I woke up one morning with a raging fever, unable to talk and tortured by a burning hot, swollen throat unlike anything I had had since a was a young child, phlegm filled lungs and waves of nausea. I could barely drag myself out of bed to text message my supervisor that I wouldn’t be coming in to work that day.
I knew I had to get myself to the doctor’s to get a note so that I could qualify for sick leave pay and lose out on the day’s pay, but I was so ill that I was tempted to simply stay home in bed. After a long feverish, sweat soaked nap I managed to get dressed and walk out to the lobby and then out the front door to flag down a cab and get to the doctor’s office.
I was glad I had taken the time the month before to find the nearest clinic and find out what I needed in order to get registered for health care, so I had my passport and health care card ready, as well as a pamphlet with the clinic’s name, address, phone number and a map. It was such a relief to be able to pass over the pamphlet with a map and phone number the cabbie could call instead of having to croak out directions and try to communicate with someone who likely had as many words in English as I had in Arabic: about 10.

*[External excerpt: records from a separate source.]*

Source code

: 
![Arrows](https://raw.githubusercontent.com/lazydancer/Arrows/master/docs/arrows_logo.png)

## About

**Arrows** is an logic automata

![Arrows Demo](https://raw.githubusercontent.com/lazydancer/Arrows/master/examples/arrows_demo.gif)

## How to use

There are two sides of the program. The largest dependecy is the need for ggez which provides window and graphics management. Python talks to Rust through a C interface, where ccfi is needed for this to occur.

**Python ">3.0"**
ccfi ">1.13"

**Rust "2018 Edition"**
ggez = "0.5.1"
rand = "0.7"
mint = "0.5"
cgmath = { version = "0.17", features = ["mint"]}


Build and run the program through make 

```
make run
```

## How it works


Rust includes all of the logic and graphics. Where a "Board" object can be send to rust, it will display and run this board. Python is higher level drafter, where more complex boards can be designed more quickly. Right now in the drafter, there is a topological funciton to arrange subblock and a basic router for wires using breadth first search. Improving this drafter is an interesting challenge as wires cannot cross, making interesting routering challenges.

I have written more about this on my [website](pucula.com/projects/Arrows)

Once at the clinic, I went to the front reception desk and was met by very efficient Filipino nursing staff who spoke excellent English. I only waited for 5 minutes before I got in to see a female doctor. She promptly diagnosed me with laryngitis, bronchitis and the flu and prescribed 3 antibiotic shots, which I received from the medical clinic on the other side of the lobby 20 minutes later.
I had never had shots like this before. I was shocked when I felt instantly better, within minutes. They only cost me about $6.00 in total, after my health care coverage was taken into account.
I felt human by the time I left the clinic, and felt my fever go down quickly. I was ready to go back to work within 2 days, which struck me as a minor miracle. Had I been back in Canada, they would likely have given me a prescription for antibiotic pills, told me to go home and rest and let things run their course, and I would have been really ill and off work for at least a couple of weeks.
So, as you can guess, I was left with a really positive impression of the health care system in Saudi Arabia.
As a result, here`s a recap of my recommendations:
-negotiate for health care plan as part of your contract, or if included, find out the specifics (is dental included? When does the plan take effect?)
-Visit the nearest clinic(s) to your home and find the best hospital for foreigners, and go there before you get sick in order to get a business card, brochure or pamphlet with Arabic as well as English, phone number(s), and a map / address, so you know how to find it again, and also have something to give cab drivers.
-Follow up to make sure you get your health care insurance card as soon as is reasonably possible (six weeks or less is reasonable) after signing your contract and make a photocopy of the plan details and health care card as a safeguard.